Source records:
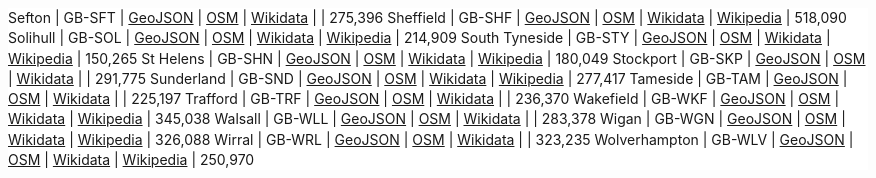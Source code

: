 Sefton | GB-SFT | [GeoJSON](../../geojson/q8/iso2/GB/GB-SFT.geojson) | [OSM](https://www.openstreetmap.org/relation/173023) | [Wikidata](https://www.wikidata.org/wiki/Q1546645) |  | 275,396
Sheffield | GB-SHF | [GeoJSON](../../geojson/q8/iso2/GB/GB-SHF.geojson) | [OSM](https://www.openstreetmap.org/relation/106956) | [Wikidata](https://www.wikidata.org/wiki/Q42448) | [Wikipedia](http://en.wikipedia.org/wiki/en%3ASheffield) | 518,090
Solihull | GB-SOL | [GeoJSON](../../geojson/q8/iso2/GB/GB-SOL.geojson) | [OSM](https://www.openstreetmap.org/relation/162373) | [Wikidata](https://www.wikidata.org/wiki/Q1925858) | [Wikipedia](http://en.wikipedia.org/wiki/en%3AMetropolitan%20Borough%20of%20Solihull) | 214,909
South Tyneside | GB-STY | [GeoJSON](../../geojson/q8/iso2/GB/GB-STY.geojson) | [OSM](https://www.openstreetmap.org/relation/140390) | [Wikidata](https://www.wikidata.org/wiki/Q1541228) | [Wikipedia](http://en.wikipedia.org/wiki/en%3ASouth%20Tyneside) | 150,265
St Helens | GB-SHN | [GeoJSON](../../geojson/q8/iso2/GB/GB-SHN.geojson) | [OSM](https://www.openstreetmap.org/relation/173478) | [Wikidata](https://www.wikidata.org/wiki/Q179206) | [Wikipedia](http://en.wikipedia.org/wiki/en%3AMetropolitan%20Borough%20of%20St%20Helens) | 180,049
Stockport | GB-SKP | [GeoJSON](../../geojson/q8/iso2/GB/GB-SKP.geojson) | [OSM](https://www.openstreetmap.org/relation/146658) | [Wikidata](https://www.wikidata.org/wiki/Q1752424) |  | 291,775
Sunderland | GB-SND | [GeoJSON](../../geojson/q8/iso2/GB/GB-SND.geojson) | [OSM](https://www.openstreetmap.org/relation/116279) | [Wikidata](https://www.wikidata.org/wiki/Q1280897) | [Wikipedia](http://en.wikipedia.org/wiki/en%3ACity%20of%20Sunderland) | 277,417
Tameside | GB-TAM | [GeoJSON](../../geojson/q8/iso2/GB/GB-TAM.geojson) | [OSM](https://www.openstreetmap.org/relation/146655) | [Wikidata](https://www.wikidata.org/wiki/Q1423078) |  | 225,197
Trafford | GB-TRF | [GeoJSON](../../geojson/q8/iso2/GB/GB-TRF.geojson) | [OSM](https://www.openstreetmap.org/relation/146675) | [Wikidata](https://www.wikidata.org/wiki/Q915954) |  | 236,370
Wakefield | GB-WKF | [GeoJSON](../../geojson/q8/iso2/GB/GB-WKF.geojson) | [OSM](https://www.openstreetmap.org/relation/109960) | [Wikidata](https://www.wikidata.org/wiki/Q763171) | [Wikipedia](http://en.wikipedia.org/wiki/en%3ACity%20of%20Wakefield) | 345,038
Walsall | GB-WLL | [GeoJSON](../../geojson/q8/iso2/GB/GB-WLL.geojson) | [OSM](https://www.openstreetmap.org/relation/162486) | [Wikidata](https://www.wikidata.org/wiki/Q178356) |  | 283,378
Wigan | GB-WGN | [GeoJSON](../../geojson/q8/iso2/GB/GB-WGN.geojson) | [OSM](https://www.openstreetmap.org/relation/146938) | [Wikidata](https://www.wikidata.org/wiki/Q684307) | [Wikipedia](http://en.wikipedia.org/wiki/en%3AMetropolitan%20Borough%20of%20Wigan) | 326,088
Wirral | GB-WRL | [GeoJSON](../../geojson/q8/iso2/GB/GB-WRL.geojson) | [OSM](https://www.openstreetmap.org/relation/162456) | [Wikidata](https://www.wikidata.org/wiki/Q11365639) |  | 323,235
Wolverhampton | GB-WLV | [GeoJSON](../../geojson/q8/iso2/GB/GB-WLV.geojson) | [OSM](https://www.openstreetmap.org/relation/173722) | [Wikidata](https://www.wikidata.org/wiki/Q126269) | [Wikipedia](http://en.wikipedia.org/wiki/en%3AWolverhampton) | 250,970
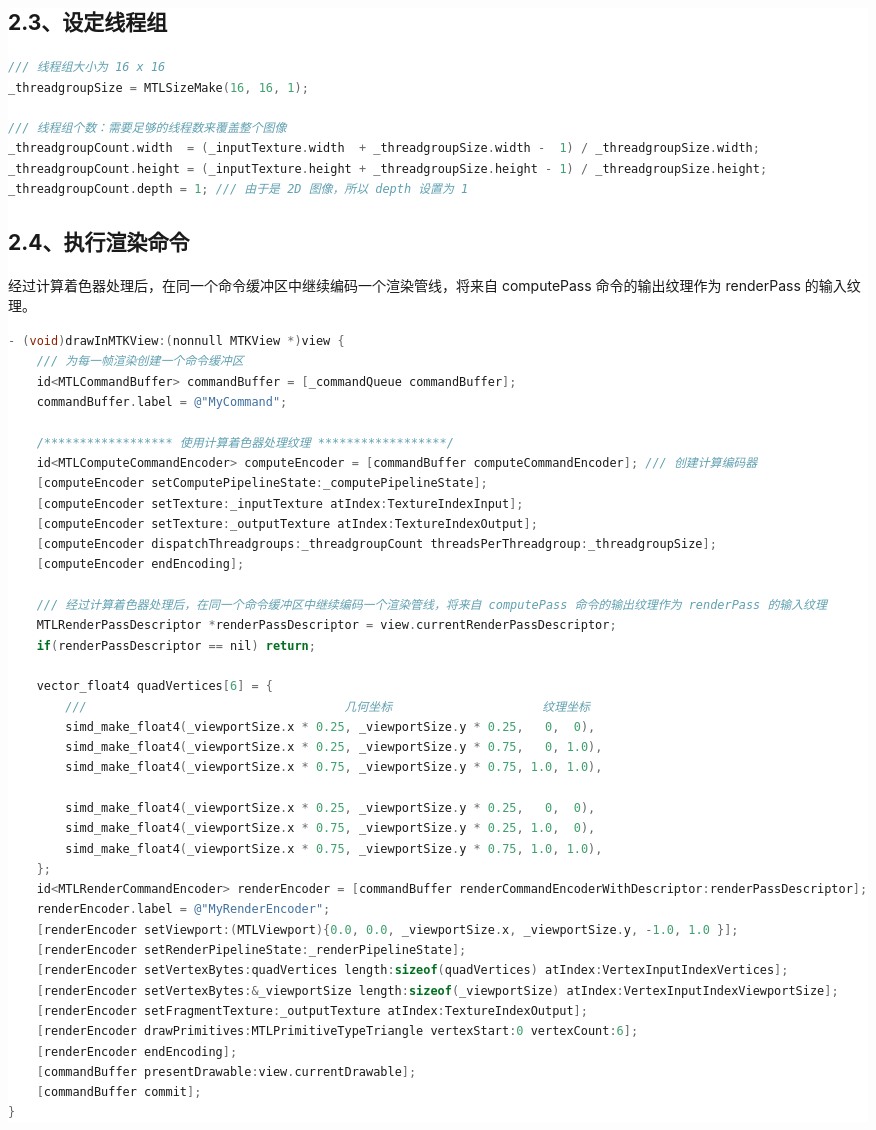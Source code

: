 ## 2.3、设定线程组

``` objective-c
/// 线程组大小为 16 x 16
_threadgroupSize = MTLSizeMake(16, 16, 1);

/// 线程组个数：需要足够的线程数来覆盖整个图像
_threadgroupCount.width  = (_inputTexture.width  + _threadgroupSize.width -  1) / _threadgroupSize.width;
_threadgroupCount.height = (_inputTexture.height + _threadgroupSize.height - 1) / _threadgroupSize.height;
_threadgroupCount.depth = 1; /// 由于是 2D 图像，所以 depth 设置为 1
```

## 2.4、执行渲染命令

经过计算着色器处理后，在同一个命令缓冲区中继续编码一个渲染管线，将来自 computePass 命令的输出纹理作为 renderPass 的输入纹理。

``` objective-c
- (void)drawInMTKView:(nonnull MTKView *)view {
    /// 为每一帧渲染创建一个命令缓冲区
    id<MTLCommandBuffer> commandBuffer = [_commandQueue commandBuffer];
    commandBuffer.label = @"MyCommand";
    
    /****************** 使用计算着色器处理纹理 ******************/
    id<MTLComputeCommandEncoder> computeEncoder = [commandBuffer computeCommandEncoder]; /// 创建计算编码器
    [computeEncoder setComputePipelineState:_computePipelineState];
    [computeEncoder setTexture:_inputTexture atIndex:TextureIndexInput];
    [computeEncoder setTexture:_outputTexture atIndex:TextureIndexOutput];
    [computeEncoder dispatchThreadgroups:_threadgroupCount threadsPerThreadgroup:_threadgroupSize];
    [computeEncoder endEncoding];
    
    /// 经过计算着色器处理后，在同一个命令缓冲区中继续编码一个渲染管线，将来自 computePass 命令的输出纹理作为 renderPass 的输入纹理
    MTLRenderPassDescriptor *renderPassDescriptor = view.currentRenderPassDescriptor;
    if(renderPassDescriptor == nil) return;
    
    vector_float4 quadVertices[6] = {
        ///                                    几何坐标                     纹理坐标
        simd_make_float4(_viewportSize.x * 0.25, _viewportSize.y * 0.25,   0,  0),
        simd_make_float4(_viewportSize.x * 0.25, _viewportSize.y * 0.75,   0, 1.0),
        simd_make_float4(_viewportSize.x * 0.75, _viewportSize.y * 0.75, 1.0, 1.0),
        
        simd_make_float4(_viewportSize.x * 0.25, _viewportSize.y * 0.25,   0,  0),
        simd_make_float4(_viewportSize.x * 0.75, _viewportSize.y * 0.25, 1.0,  0),
        simd_make_float4(_viewportSize.x * 0.75, _viewportSize.y * 0.75, 1.0, 1.0),
    };
    id<MTLRenderCommandEncoder> renderEncoder = [commandBuffer renderCommandEncoderWithDescriptor:renderPassDescriptor];
    renderEncoder.label = @"MyRenderEncoder";
    [renderEncoder setViewport:(MTLViewport){0.0, 0.0, _viewportSize.x, _viewportSize.y, -1.0, 1.0 }];
    [renderEncoder setRenderPipelineState:_renderPipelineState];
    [renderEncoder setVertexBytes:quadVertices length:sizeof(quadVertices) atIndex:VertexInputIndexVertices];
    [renderEncoder setVertexBytes:&_viewportSize length:sizeof(_viewportSize) atIndex:VertexInputIndexViewportSize];
    [renderEncoder setFragmentTexture:_outputTexture atIndex:TextureIndexOutput];
    [renderEncoder drawPrimitives:MTLPrimitiveTypeTriangle vertexStart:0 vertexCount:6];
    [renderEncoder endEncoding];
    [commandBuffer presentDrawable:view.currentDrawable];
    [commandBuffer commit];
}
```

# [EXERCISE REQUIREMENTS]
Reply with the number of lines in the data that include the string "quadVertices" and nothing else.

# [EXERCISE OUTPUT]
2